* **What to produce**: Take each line below that has "downloaded" and copy it.

(Data extracted from a collection)
+---+

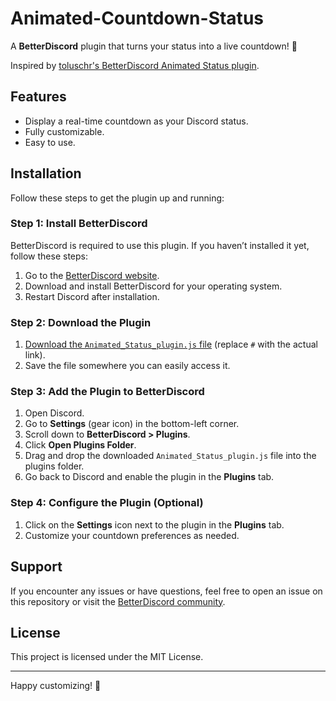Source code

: # Animated-Countdown-Status

A **BetterDiscord** plugin that turns your status into a live countdown! 🎉

Inspired by [toluschr's BetterDiscord Animated Status plugin](https://github.com/toluschr/BetterDiscord-Animated-Status/blob/master/Animated_Status.plugin.js).

## Features

- Display a real-time countdown as your Discord status.
- Fully customizable.
- Easy to use.

## Installation

Follow these steps to get the plugin up and running:

### Step 1: Install BetterDiscord
BetterDiscord is required to use this plugin. If you haven’t installed it yet, follow these steps:

1. Go to the [BetterDiscord website](https://betterdiscord.app/).
2. Download and install BetterDiscord for your operating system.
3. Restart Discord after installation.

### Step 2: Download the Plugin
1. [Download the `Animated_Status_plugin.js` file](#) (replace `#` with the actual link).
2. Save the file somewhere you can easily access it.

### Step 3: Add the Plugin to BetterDiscord
1. Open Discord.
2. Go to **Settings** (gear icon) in the bottom-left corner.
3. Scroll down to **BetterDiscord > Plugins**.
4. Click **Open Plugins Folder**.
5. Drag and drop the downloaded `Animated_Status_plugin.js` file into the plugins folder.
6. Go back to Discord and enable the plugin in the **Plugins** tab.

### Step 4: Configure the Plugin (Optional)
1. Click on the **Settings** icon next to the plugin in the **Plugins** tab.
2. Customize your countdown preferences as needed.

## Support
If you encounter any issues or have questions, feel free to open an issue on this repository or visit the [BetterDiscord community](https://betterdiscord.app/community).

## License
This project is licensed under the MIT License.

---

Happy customizing! 🎨
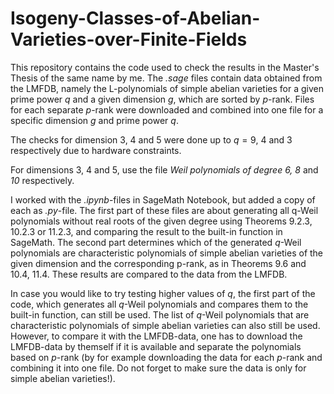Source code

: # Isogeny-Classes-of-Abelian-Varieties-over-Finite-Fields

This repository contains the code used to check the results in the Master's Thesis of the same name by me.
The *.sage* files contain data obtained from the LMFDB, namely the L-polynomials of simple abelian varieties for a given prime power $q$ and a given dimension $g$, which are sorted by $p$-rank. Files for each separate $p$-rank were downloaded and combined into one file for a specific dimension $g$ and prime power $q$.

The checks for dimension $3$, $4$ and $5$ were done up to $q = 9$, $4$ and $3$ respectively due to hardware constraints.

For dimensions $3$, $4$ and $5$, use the file *Weil polynomials of degree 6, 8* and *10* respectively.

I worked with the *.ipynb*-files in SageMath Notebook, but added a copy of each as *.py*-file.
The first part of these files are about generating all q-Weil polynomials without real roots of the given degree using Theorems 9.2.3, 10.2.3 or 11.2.3, and comparing the result to the built-in function in SageMath. The second part determines which of the generated $q$-Weil polynomials are characteristic polynomials of simple abelian varieties of the given dimension and the corresponding p-rank, as in Theorems 9.6 and 10.4, 11.4. These results are compared to the data from the LMFDB.

In case you would like to try testing higher values of $q$, the first part of the code, which generates all $q$-Weil polynomials and compares them to the built-in function, can still be used. The list of $q$-Weil polynomials that are characteristic polynomials of simple abelian varieties can also still be used. However, to compare it with the LMFDB-data, one has to download the LMFDB-data by themself if it is available and separate the polynomials based on $p$-rank (by for example downloading the data for each $p$-rank and combining it into one file. Do not forget to make sure the data is only for simple abelian varieties!).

+---+

* **Solution to this problem**:
5. Drag and drop the downloaded `Animated_Status_plugin.js` file into the plugins folder.
The *.sage* files contain data obtained from the LMFDB, namely the L-polynomials of simple abelian varieties for a given prime power $q$ and a given dimension $g$, which are sorted by $p$-rank. Files for each separate $p$-rank were downloaded and combined into one file for a specific dimension $g$ and prime power $q$.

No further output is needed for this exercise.